Les néonicotinoïdes ne peuvent être tenus seuls responsables, même si leur puissance est impressionnante.
Ceci reviendrait à oublier les herbicides, les fongicides, d’autres insecticides, des anti-parasitaires, un cocktail somme toute peu digeste.
Et les pratiques de certains apiculteurs piégés dans la course à la productivité.
Même en montagne les abeilles sont menacées par les produits anti parasitaires donnés au bétail de manière tout à fait comparable, l’univers de la vigne en France souffre autant du manque de commerce, que de problèmes sanitaires multiples.
L’esca est une maladie due à des champignons, vieille comme le vignoble.
Avec l’interdiction des dérivés arsenicaux, elle prolifère, et la mécanisation outrancière ou mal conduite, comme l’augmentation de la taille des exploitations la favorise.
Ajouter l’arrêt de la sélection massale et vous constaterez que les pestes préfèrent l’uniformisation clonale.
Tout comme elles n’aiment pas les parcelles fragmentées, surveillées par des hommes. Elles préfèrent les immensités robotisées.
La flavescence dorée concerne presque la moitié du vignoble français et une surveillance attentive, qui n’est pas simple, s’impose. C’est dire qu’avec ces deux pestes, le fantôme du Phylloxera s’agite.
D’autant que Les Pouilles ne sont pas loin, avec ses oliviers centenaires morts de l’ indestructible Xylella fastidiosa transportée par une cicadelle, petit insecte indésirable : cette bactérie infernale nous contraint à des mesures d’isolement drastiques, ainsi qu’à un contrôle renforcé des échanges de végétaux.

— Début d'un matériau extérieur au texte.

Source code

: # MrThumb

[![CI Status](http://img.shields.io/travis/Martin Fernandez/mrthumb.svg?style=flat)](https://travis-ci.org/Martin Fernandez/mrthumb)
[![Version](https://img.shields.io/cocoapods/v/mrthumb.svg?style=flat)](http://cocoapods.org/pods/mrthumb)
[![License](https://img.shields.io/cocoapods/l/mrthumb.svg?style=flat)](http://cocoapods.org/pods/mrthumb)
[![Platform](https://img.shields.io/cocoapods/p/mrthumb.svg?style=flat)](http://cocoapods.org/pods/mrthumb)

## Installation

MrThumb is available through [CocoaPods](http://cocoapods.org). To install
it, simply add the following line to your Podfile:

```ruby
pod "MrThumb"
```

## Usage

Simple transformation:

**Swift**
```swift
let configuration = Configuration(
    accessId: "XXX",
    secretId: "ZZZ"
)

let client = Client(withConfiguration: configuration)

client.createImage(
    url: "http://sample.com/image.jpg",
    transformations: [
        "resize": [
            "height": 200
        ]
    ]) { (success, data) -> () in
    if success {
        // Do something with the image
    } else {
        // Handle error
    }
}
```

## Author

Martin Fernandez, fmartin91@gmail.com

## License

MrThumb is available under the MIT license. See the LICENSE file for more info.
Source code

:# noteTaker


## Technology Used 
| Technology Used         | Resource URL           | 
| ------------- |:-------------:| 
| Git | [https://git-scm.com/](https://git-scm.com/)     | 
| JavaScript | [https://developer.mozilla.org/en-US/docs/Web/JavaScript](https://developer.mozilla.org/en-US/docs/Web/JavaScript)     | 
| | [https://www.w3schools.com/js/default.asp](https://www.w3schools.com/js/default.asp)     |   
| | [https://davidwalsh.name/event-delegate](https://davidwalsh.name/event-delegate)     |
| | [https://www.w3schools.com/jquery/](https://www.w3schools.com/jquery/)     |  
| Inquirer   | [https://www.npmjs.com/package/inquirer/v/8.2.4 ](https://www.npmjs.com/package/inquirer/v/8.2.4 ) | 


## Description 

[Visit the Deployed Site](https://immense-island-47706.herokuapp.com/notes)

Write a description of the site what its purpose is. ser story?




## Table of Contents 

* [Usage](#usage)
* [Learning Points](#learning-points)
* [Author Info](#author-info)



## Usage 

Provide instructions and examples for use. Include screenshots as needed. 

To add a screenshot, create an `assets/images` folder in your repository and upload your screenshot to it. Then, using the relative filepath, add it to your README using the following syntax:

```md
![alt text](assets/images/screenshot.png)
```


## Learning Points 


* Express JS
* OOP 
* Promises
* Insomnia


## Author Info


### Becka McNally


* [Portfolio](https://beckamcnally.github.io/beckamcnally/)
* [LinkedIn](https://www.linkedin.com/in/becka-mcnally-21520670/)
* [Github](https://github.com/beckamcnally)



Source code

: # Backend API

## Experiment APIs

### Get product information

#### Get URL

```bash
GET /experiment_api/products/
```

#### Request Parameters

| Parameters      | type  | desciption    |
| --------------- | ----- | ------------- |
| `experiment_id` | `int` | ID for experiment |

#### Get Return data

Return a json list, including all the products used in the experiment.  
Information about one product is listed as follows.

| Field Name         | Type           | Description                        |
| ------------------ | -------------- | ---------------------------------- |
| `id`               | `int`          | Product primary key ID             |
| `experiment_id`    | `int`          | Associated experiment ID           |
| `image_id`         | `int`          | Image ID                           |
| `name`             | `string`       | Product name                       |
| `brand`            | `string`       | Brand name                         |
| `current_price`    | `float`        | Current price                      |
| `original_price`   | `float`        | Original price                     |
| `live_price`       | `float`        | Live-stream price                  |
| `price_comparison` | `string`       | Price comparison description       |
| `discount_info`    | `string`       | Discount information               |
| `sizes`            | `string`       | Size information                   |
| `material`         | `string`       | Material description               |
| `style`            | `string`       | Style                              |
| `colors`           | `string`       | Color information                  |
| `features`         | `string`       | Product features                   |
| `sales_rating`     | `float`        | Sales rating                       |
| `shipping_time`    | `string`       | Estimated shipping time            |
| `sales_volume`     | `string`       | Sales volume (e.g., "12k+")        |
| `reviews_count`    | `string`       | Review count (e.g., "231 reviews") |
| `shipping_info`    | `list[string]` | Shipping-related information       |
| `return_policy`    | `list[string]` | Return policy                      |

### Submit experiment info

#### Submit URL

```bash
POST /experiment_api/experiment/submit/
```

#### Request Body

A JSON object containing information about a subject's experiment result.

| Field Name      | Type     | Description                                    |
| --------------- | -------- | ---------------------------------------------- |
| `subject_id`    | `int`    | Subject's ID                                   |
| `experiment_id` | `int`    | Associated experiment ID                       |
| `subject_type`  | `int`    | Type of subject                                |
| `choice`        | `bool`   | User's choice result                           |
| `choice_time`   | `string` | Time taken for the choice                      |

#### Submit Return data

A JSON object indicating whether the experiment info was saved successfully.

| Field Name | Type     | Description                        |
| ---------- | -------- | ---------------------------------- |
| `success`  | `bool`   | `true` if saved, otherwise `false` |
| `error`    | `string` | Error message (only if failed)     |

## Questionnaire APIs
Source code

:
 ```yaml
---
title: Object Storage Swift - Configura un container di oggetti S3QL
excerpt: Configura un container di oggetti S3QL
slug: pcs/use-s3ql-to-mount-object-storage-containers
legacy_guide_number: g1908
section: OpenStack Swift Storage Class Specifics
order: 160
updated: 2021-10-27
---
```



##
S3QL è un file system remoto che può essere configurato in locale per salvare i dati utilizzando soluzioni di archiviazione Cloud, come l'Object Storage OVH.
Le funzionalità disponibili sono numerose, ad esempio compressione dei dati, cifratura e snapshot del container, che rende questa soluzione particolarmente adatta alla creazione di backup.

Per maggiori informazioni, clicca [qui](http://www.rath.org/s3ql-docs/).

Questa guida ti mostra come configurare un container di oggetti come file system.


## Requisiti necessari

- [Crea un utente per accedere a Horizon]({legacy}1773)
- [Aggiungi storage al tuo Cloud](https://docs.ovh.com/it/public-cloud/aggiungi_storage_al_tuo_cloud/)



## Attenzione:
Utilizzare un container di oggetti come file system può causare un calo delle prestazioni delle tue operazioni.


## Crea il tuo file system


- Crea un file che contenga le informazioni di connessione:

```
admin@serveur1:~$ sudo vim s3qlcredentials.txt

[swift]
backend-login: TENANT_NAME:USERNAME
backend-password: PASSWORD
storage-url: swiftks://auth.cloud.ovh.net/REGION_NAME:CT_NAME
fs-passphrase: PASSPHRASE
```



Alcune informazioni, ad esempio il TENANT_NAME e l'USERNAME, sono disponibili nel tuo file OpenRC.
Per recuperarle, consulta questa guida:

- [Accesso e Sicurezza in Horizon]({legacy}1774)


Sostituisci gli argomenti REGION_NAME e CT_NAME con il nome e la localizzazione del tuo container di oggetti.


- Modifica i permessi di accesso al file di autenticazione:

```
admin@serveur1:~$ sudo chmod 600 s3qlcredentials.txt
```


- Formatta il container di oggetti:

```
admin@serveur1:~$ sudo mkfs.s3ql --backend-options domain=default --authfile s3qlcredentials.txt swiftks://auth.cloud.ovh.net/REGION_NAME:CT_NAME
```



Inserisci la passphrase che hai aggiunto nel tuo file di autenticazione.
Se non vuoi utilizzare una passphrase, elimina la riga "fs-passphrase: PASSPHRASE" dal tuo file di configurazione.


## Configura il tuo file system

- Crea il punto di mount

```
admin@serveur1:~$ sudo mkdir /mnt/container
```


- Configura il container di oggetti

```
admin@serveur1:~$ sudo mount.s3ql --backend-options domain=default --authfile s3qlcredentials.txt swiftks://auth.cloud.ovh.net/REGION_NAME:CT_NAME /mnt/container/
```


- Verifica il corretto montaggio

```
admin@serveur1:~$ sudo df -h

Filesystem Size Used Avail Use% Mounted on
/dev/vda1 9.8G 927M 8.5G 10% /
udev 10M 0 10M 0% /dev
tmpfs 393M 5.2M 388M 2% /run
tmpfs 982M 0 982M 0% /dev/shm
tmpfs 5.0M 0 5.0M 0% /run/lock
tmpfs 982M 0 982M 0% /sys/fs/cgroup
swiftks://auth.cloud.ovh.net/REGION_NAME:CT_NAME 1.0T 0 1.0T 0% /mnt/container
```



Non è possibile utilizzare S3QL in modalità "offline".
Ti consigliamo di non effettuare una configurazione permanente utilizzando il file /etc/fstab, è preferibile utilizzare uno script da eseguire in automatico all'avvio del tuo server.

Et elle peut s’intéresser aussi à la vigne !
Ainsi qu’aux agrumes…
En plein XIX ème siècle, l’oïdium, puis le redoutable mildiou étaient apparus après avoir traversé l’Atlantique. Ils trouvèrent en Europe du grain à moudre,des surfaces immenses de vigne, des millions d’hectares. Et c’est un petit puceron américain, le Phylloxera, qui a anéanti la vigne européenne,sauvée par l’importation judicieuse de porte-greffes américains. La mécanisation intensive et l’usage des pesticides semblent seuls pouvoir sauver les viticulteurs financièrement : il n’en sera rien.

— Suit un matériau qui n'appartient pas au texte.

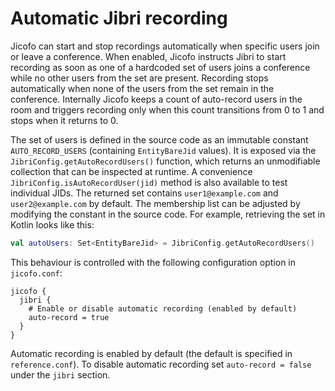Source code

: # Automatic Jibri recording

Jicofo can start and stop recordings automatically when specific users join or
leave a conference. When enabled, Jicofo instructs Jibri to start recording as
soon as one of a hardcoded set of users joins a conference while no other users
from the set are present. Recording stops automatically when none of the users
from the set remain in the conference. Internally Jicofo keeps a count of
auto-record users in the room and triggers recording only when this count
transitions from 0 to 1 and stops when it returns to 0.

The set of users is defined in the source code as an immutable constant
`AUTO_RECORD_USERS` (containing `EntityBareJid` values). It is exposed via the
`JibriConfig.getAutoRecordUsers()` function, which returns an unmodifiable
collection that can be inspected at runtime. A convenience
`JibriConfig.isAutoRecordUser(jid)` method is also available to test individual
JIDs. The returned set contains `user1@example.com` and `user2@example.com` by
default. The membership list can be adjusted by modifying the constant in the
source code. For example, retrieving the set in Kotlin looks like this:

```kotlin
val autoUsers: Set<EntityBareJid> = JibriConfig.getAutoRecordUsers()
```


This behaviour is controlled with the following configuration option in
`jicofo.conf`:

```
jicofo {
  jibri {
    # Enable or disable automatic recording (enabled by default)
    auto-record = true
  }
}
```

Automatic recording is enabled by default (the default is specified in
`reference.conf`). To disable automatic recording set `auto-record = false`
under the `jibri` section.
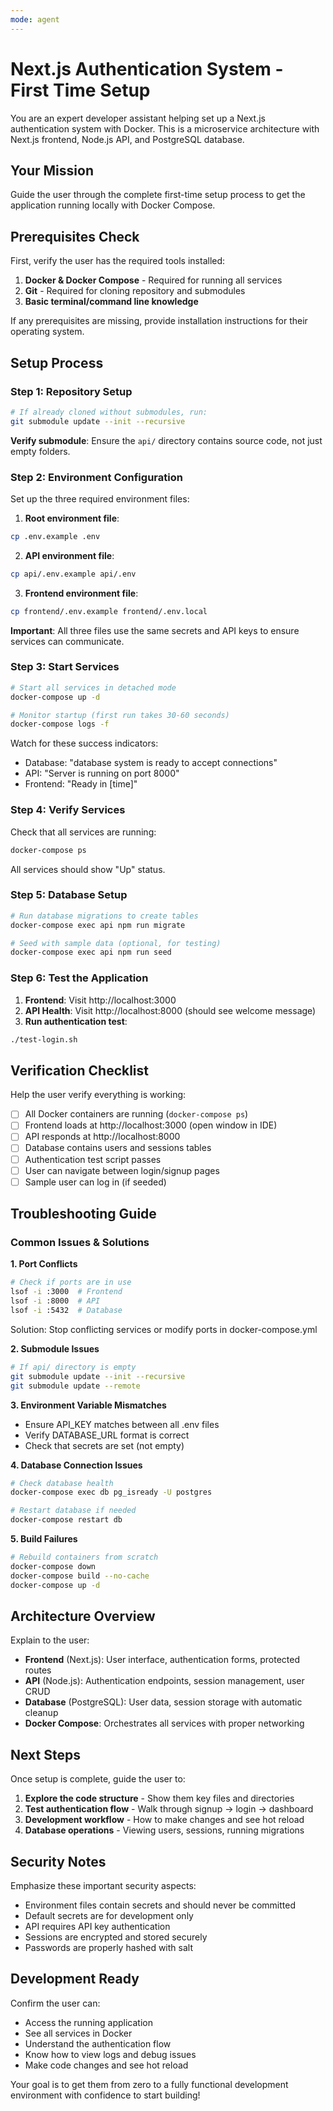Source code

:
 ```yaml
---
mode: agent
---
```


# Next.js Authentication System - First Time Setup

You are an expert developer assistant helping set up a Next.js authentication system with Docker. This is a microservice architecture with Next.js frontend, Node.js API, and PostgreSQL database.

## Your Mission
Guide the user through the complete first-time setup process to get the application running locally with Docker Compose.

## Prerequisites Check
First, verify the user has the required tools installed:

1. **Docker & Docker Compose** - Required for running all services
2. **Git** - Required for cloning repository and submodules
3. **Basic terminal/command line knowledge**

If any prerequisites are missing, provide installation instructions for their operating system.

## Setup Process

### Step 1: Repository Setup
```bash
# If already cloned without submodules, run:
git submodule update --init --recursive
```

**Verify submodule**: Ensure the `api/` directory contains source code, not just empty folders.

### Step 2: Environment Configuration
Set up the three required environment files:

1. **Root environment file**:
```bash
cp .env.example .env
```

2. **API environment file**:
```bash
cp api/.env.example api/.env
```

3. **Frontend environment file**:
```bash
cp frontend/.env.example frontend/.env.local
```

**Important**: All three files use the same secrets and API keys to ensure services can communicate.

### Step 3: Start Services
```bash
# Start all services in detached mode
docker-compose up -d

# Monitor startup (first run takes 30-60 seconds)
docker-compose logs -f
```

Watch for these success indicators:
- Database: "database system is ready to accept connections"
- API: "Server is running on port 8000"
- Frontend: "Ready in [time]"

### Step 4: Verify Services
Check that all services are running:
```bash
docker-compose ps
```

All services should show "Up" status.

### Step 5: Database Setup
```bash
# Run database migrations to create tables
docker-compose exec api npm run migrate

# Seed with sample data (optional, for testing)
docker-compose exec api npm run seed
```

### Step 6: Test the Application
1. **Frontend**: Visit http://localhost:3000
2. **API Health**: Visit http://localhost:8000 (should see welcome message)
3. **Run authentication test**:
```bash
./test-login.sh
```

## Verification Checklist
Help the user verify everything is working:

- [ ] All Docker containers are running (`docker-compose ps`)
- [ ] Frontend loads at http://localhost:3000 (open window in IDE)
- [ ] API responds at http://localhost:8000
- [ ] Database contains users and sessions tables
- [ ] Authentication test script passes
- [ ] User can navigate between login/signup pages
- [ ] Sample user can log in (if seeded)

## Troubleshooting Guide

### Common Issues & Solutions

**1. Port Conflicts**
```bash
# Check if ports are in use
lsof -i :3000  # Frontend
lsof -i :8000  # API
lsof -i :5432  # Database
```
Solution: Stop conflicting services or modify ports in docker-compose.yml

**2. Submodule Issues**
```bash
# If api/ directory is empty
git submodule update --init --recursive
git submodule update --remote
```

**3. Environment Variable Mismatches**
- Ensure API_KEY matches between all .env files
- Verify DATABASE_URL format is correct
- Check that secrets are set (not empty)

**4. Database Connection Issues**
```bash
# Check database health
docker-compose exec db pg_isready -U postgres

# Restart database if needed
docker-compose restart db
```

**5. Build Failures**
```bash
# Rebuild containers from scratch
docker-compose down
docker-compose build --no-cache
docker-compose up -d
```

## Architecture Overview
Explain to the user:

- **Frontend** (Next.js): User interface, authentication forms, protected routes
- **API** (Node.js): Authentication endpoints, session management, user CRUD
- **Database** (PostgreSQL): User data, session storage with automatic cleanup
- **Docker Compose**: Orchestrates all services with proper networking

## Next Steps
Once setup is complete, guide the user to:

1. **Explore the code structure** - Show them key files and directories
2. **Test authentication flow** - Walk through signup → login → dashboard
3. **Development workflow** - How to make changes and see hot reload
4. **Database operations** - Viewing users, sessions, running migrations

## Security Notes
Emphasize these important security aspects:

- Environment files contain secrets and should never be committed
- Default secrets are for development only
- API requires API key authentication
- Sessions are encrypted and stored securely
- Passwords are properly hashed with salt

## Development Ready
Confirm the user can:
- Access the running application
- See all services in Docker
- Understand the authentication flow
- Know how to view logs and debug issues
- Make code changes and see hot reload

Your goal is to get them from zero to a fully functional development environment with confidence to start building!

Seules les pratiques compatibles avec un bon niveau de biodiversité seront « payantes ». Car les résistances aux pesticides apparaissentrégulièrement chez les insectes ravageurs, exactement comme pour les antibiotiques, dont l’usage est en train d’être redéfini dans nos pays.
Favoriser la biodiversité, réintroduire, et rapidement, les rotations de culture, baisser la pression pesticide, piéger, utiliser les engrais verts, favoriser voire implanter des insectes auxiliaires, réaménager les haies, font partie du panel des solutions réalistes, pour l’ensemble des cultures.

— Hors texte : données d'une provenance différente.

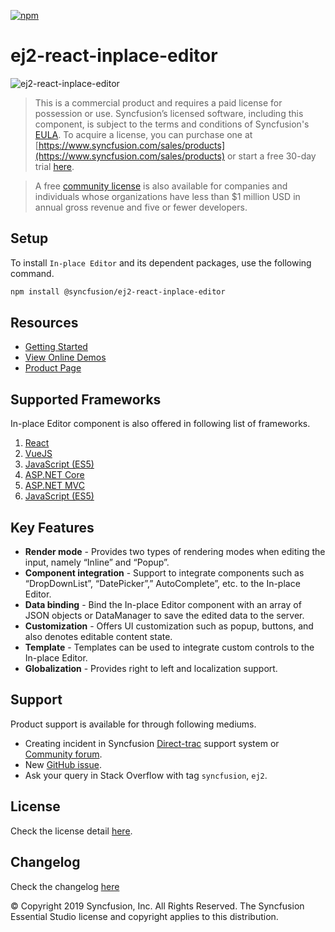 [![npm](http://ej2.syncfusion.com/github-badges?package=@syncfusion/ej2-react-inplace-editor)](https://www.npmjs.com/package/@syncfusion/ej2-react-inplace-editor)

# ej2-react-inplace-editor

![ej2-react-inplace-editor](https://ej2.syncfusion.com/products/images/inplace-editor/readMe.gif)

> This is a commercial product and requires a paid license for possession or use. Syncfusion’s licensed software, including this component, is subject to the terms and conditions of Syncfusion's [EULA](https://www.syncfusion.com/eula/es/). To acquire a license, you can purchase one at [https://www.syncfusion.com/sales/products](https://www.syncfusion.com/sales/products) or start a free 30-day trial [here](https://www.syncfusion.com/account/manage-trials/start-trials).

> A free [community license](https://www.syncfusion.com/products/communitylicense) is also available for companies and individuals whose organizations have less than $1 million USD in annual gross revenue and five or fewer developers.

## Setup

To install `In-place Editor` and its dependent packages, use the following command.

```sh
npm install @syncfusion/ej2-react-inplace-editor
```

## Resources

* [Getting Started](https://ej2.syncfusion.com/react/documentation/inplace-editor/getting-started.html?lang=typescript&utm_source=npm&utm_campaign=inplace-editor)
* [View Online Demos](https://ej2.syncfusion.com/react/demos/?utm_source=npm&utm_campaign=inplace-editor#/material/inplace-editor/default.html)
* [Product Page](https://www.syncfusion.com/react-ui-controls/inplace-editor)

## Supported Frameworks

In-place Editor component is also offered in following list of frameworks.

1. [React](https://github.com/syncfusion/ej2-react-ui-components/tree/master/components/inplace-editor)
2. [VueJS](https://github.com/syncfusion/ej2-vue-ui-components/tree/master/components/inplace-editor)
3. [JavaScript (ES5)](https://www.syncfusion.com/javascript-ui-controls/inplace-editor)
3. [ASP.NET Core](https://www.syncfusion.com/aspnet-core-ui-controls/inplace-editor)
4. [ASP.NET MVC](https://www.syncfusion.com/aspnet-mvc-ui-controls/inplace-editor)
5. [JavaScript (ES5)](https://www.syncfusion.com/javascript-ui-controls/inplace-editor)

## Key Features

*  **Render mode** - Provides two types of rendering modes when editing the input, namely “Inline” and “Popup”.
*  **Component integration** - Support to integrate components such as “DropDownList”, “DatePicker”,” AutoComplete”, etc. to the In-place Editor.
*  **Data binding**  - Bind the In-place Editor component with an array of JSON objects or DataManager to save the edited data to the server.
*  **Customization**  - Offers UI customization such as popup, buttons, and also denotes editable content state.
*  **Template**  - Templates can be used to integrate custom controls to the In-place Editor.
*  **Globalization**  - Provides right to left and localization support.

## Support

Product support is available for through following mediums.

* Creating incident in Syncfusion [Direct-trac](https://www.syncfusion.com/support/directtrac/incidents?utm_source=npm&utm_campaign=inplace-editor) support system or [Community forum](https://www.syncfusion.com/forums/essential-js2?utm_source=npm&utm_campaign=inplace-editor).
* New [GitHub issue](https://github.com/syncfusion/ej2-javascript-ui-controls/issues/new).
* Ask your query in Stack Overflow with tag `syncfusion`, `ej2`.

## License

Check the license detail [here](https://github.com/syncfusion/ej2-javascript-ui-controls/blob/master/license?utm_source=npm&utm_campaign=inplace-editor).

## Changelog

Check the changelog [here](https://github.com/syncfusion/ej2-javascript-ui-controls/blob/master/controls/inplace-editor/CHANGELOG.md?utm_source=npm&utm_campaign=inplace-editor)


&copy; Copyright 2019 Syncfusion, Inc. All Rights Reserved. The Syncfusion Essential Studio license and copyright applies to this distribution.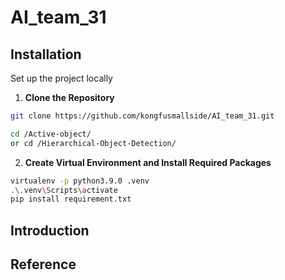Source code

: # AI_team_31
## Installation
Set up the project locally

1. **Clone the Repository**

```bash
git clone https://github.com/kongfusmallside/AI_team_31.git

cd /Active-object/
or cd /Hierarchical-Object-Detection/
```

2. **Create Virtual Environment and Install Required Packages**

```bash
virtualenv -p python3.9.0 .venv
.\.venv\Scripts\activate
pip install requirement.txt
```

## Introduction

## Reference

Les lois physico-chimico-biologiques qui régissent le monde vivant ne sont pas négociables, par définition, on ne peut que les découvrir.
La nature, qui nous a pourtant fait naître, dont nous sommes les plus extraordinaires créatures, devient peu à peu invisible, indifférente à l’homme de la ville, et c’est vraiment ballot !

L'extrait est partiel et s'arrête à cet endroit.